The flag of Des Moines, Iowa, United States was designed by Walter T. Proctor. Set on a blue background is a red vertical stripe along the hoist with the right side of the stripe angling inward toward the hoist and a white balance of three horizontal "bridges".

== Symbolism ==

=== Red stripe ===
Although there is no documented symbolism for the red stripe, its creator indicated that the selection of the colors red, white and blue were to mirror the color scheme of the flag of the United States of America.

=== White bridges ===
The three white "bridges" across the flag symbolize the Grand, Locust, and Walnut Street bridges at the Des Moines River.

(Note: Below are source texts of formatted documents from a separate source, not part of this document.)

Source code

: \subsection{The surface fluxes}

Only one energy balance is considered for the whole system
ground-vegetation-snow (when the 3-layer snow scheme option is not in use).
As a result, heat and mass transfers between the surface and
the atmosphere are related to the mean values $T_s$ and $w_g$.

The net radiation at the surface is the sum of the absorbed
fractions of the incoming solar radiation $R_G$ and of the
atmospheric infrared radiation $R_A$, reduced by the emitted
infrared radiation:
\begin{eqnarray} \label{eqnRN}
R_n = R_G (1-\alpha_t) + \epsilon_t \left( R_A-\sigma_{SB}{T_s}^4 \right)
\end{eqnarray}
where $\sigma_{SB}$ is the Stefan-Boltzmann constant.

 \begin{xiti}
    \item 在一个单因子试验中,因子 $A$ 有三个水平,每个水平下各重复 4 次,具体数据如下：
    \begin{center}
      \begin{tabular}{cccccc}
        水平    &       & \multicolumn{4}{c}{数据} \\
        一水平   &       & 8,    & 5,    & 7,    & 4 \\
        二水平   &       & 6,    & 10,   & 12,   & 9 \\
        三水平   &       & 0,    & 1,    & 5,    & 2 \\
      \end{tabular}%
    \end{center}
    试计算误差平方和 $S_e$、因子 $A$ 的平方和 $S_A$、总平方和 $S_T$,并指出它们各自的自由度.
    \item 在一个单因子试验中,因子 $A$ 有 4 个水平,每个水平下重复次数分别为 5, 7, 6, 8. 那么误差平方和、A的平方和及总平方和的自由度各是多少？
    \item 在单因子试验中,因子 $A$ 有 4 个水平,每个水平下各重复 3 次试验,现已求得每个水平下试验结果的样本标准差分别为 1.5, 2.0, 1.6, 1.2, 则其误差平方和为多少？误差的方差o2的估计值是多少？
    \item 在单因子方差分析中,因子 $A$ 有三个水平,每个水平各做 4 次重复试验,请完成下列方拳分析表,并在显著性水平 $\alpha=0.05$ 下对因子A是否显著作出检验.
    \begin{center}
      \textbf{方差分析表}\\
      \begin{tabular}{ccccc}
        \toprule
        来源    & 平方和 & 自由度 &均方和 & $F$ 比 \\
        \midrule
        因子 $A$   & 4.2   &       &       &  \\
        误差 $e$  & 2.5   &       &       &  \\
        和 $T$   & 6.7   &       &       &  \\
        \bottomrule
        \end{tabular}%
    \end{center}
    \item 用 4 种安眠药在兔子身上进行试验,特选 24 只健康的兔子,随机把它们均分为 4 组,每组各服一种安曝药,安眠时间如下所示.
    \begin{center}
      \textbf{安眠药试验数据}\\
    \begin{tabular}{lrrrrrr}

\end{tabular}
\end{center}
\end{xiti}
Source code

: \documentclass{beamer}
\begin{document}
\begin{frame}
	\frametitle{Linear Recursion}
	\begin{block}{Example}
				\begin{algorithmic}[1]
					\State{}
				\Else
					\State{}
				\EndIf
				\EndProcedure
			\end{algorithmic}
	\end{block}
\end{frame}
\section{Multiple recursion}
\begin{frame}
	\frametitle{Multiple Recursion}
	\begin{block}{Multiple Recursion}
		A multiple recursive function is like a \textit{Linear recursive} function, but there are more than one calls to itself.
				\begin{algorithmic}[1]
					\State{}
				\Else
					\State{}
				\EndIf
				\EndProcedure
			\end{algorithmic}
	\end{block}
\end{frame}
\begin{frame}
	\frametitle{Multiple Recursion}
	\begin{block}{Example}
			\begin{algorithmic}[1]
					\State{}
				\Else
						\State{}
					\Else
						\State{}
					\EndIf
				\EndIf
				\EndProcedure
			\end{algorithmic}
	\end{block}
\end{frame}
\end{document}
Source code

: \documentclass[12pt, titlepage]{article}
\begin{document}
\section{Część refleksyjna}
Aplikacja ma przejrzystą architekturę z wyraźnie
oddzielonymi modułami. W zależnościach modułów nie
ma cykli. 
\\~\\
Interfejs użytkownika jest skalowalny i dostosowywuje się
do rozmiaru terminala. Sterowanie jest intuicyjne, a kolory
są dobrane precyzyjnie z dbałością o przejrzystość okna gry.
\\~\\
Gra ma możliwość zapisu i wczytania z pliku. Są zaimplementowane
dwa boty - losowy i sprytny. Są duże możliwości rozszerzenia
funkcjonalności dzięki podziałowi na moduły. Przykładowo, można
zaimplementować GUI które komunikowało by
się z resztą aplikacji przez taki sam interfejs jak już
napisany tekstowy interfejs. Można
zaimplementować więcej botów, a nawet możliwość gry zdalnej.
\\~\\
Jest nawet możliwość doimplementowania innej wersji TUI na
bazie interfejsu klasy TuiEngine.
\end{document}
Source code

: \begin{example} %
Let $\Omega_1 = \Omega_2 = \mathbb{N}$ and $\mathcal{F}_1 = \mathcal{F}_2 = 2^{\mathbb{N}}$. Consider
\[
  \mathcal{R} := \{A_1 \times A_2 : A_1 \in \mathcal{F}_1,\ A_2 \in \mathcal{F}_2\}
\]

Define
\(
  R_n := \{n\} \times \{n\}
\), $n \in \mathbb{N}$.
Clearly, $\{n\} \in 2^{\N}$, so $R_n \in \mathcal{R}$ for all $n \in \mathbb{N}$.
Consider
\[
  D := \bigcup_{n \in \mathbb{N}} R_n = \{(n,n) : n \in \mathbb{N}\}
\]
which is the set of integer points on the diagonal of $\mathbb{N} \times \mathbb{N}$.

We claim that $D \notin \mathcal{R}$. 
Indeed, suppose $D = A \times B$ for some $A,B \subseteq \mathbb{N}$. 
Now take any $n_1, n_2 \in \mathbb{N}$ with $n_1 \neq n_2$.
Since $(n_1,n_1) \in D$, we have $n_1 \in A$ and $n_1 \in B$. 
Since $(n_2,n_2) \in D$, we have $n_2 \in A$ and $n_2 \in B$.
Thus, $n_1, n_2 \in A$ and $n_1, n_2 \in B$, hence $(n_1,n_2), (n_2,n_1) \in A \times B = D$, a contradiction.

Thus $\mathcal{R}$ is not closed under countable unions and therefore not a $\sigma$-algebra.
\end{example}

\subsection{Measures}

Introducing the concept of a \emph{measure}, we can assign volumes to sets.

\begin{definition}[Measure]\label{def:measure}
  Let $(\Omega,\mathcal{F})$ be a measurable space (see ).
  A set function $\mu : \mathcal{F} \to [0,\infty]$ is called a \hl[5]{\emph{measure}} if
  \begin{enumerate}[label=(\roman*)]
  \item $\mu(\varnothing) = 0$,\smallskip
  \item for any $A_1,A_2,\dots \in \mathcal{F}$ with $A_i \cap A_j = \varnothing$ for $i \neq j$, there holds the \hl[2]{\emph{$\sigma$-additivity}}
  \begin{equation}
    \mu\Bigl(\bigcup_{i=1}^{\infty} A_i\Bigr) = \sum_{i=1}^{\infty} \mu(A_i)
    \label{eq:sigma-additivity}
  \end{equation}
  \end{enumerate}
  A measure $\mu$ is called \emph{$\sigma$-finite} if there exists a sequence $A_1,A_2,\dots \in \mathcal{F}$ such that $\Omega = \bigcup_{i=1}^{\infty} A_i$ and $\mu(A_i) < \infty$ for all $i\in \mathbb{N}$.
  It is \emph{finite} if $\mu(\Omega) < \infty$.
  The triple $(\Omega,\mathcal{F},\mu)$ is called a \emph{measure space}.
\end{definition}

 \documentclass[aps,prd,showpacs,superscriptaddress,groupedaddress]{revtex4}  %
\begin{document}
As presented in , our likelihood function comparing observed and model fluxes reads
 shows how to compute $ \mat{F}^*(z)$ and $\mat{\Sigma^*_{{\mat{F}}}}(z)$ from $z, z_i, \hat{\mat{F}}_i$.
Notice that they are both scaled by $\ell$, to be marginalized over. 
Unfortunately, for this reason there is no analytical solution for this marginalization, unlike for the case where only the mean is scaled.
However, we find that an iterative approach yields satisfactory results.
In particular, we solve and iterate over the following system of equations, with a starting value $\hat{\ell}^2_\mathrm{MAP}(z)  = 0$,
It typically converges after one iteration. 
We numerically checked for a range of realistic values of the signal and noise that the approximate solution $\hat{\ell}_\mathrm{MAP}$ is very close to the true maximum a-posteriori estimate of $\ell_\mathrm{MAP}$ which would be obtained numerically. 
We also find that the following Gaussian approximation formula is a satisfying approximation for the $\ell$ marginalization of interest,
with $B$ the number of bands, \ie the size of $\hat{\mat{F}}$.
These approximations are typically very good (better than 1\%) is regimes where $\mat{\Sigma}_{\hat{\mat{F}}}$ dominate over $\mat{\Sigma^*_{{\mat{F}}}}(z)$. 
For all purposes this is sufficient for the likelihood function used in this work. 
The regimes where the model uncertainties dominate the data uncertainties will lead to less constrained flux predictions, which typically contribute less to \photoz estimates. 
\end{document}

Starting September 19, 2016 the Grand Avenue bridge was closed for demolition then subsequent rebuilding due to structural deficiencies, and reopened at the end of 2017. The other bridges adjacent to the Grand Ave. bridge are scheduled for the same treatment in the following years. They will not be rebuilt in the same style and will not have functional arch supports. Construction will be standard square/rectangle design with facade arches on the sides.

=== Blue background ===
In the same pane of the flag as the bridges, the blue background symbolizes the water of the Des Moines River.

== History ==

The Flag of Des Moines from 2008 until 2019

In 1974, the Des Moines City Council had an open submission of proposed city flag designs. When Walter T. Proctor's design was adopted by the City Council on April 15, 1974, he formalized the importance of the Des Moines River Walnut, Locust Street, and Grand Avenue bridges to the city. The flag depicts the, in Proctor's words, "modern bridges" that connect the east and west sides of the city across a key geographical landmark in Des Moines: Des Moines River. Proctor believes these bridges symbolize the unity of the city otherwise divided by the river.

In 2008, the flag was quietly phased out after the city adopted a new logo, although it is unclear if the flag was changed by statute. In 2019, following a campaign spearheaded by a local couple, the city council confirmed the three-bridge design as the city's flag.

== About the river and bridges ==

The river flows south along the east side of downtown in the center of city services (city hall, armory, library, police station), before joining the Raccoon River just south of Principal Park. Des Moines is again developing community attractions around the River by building a multimillion-dollar urban riverwalk along the river, largely funded by Principal Financial Group.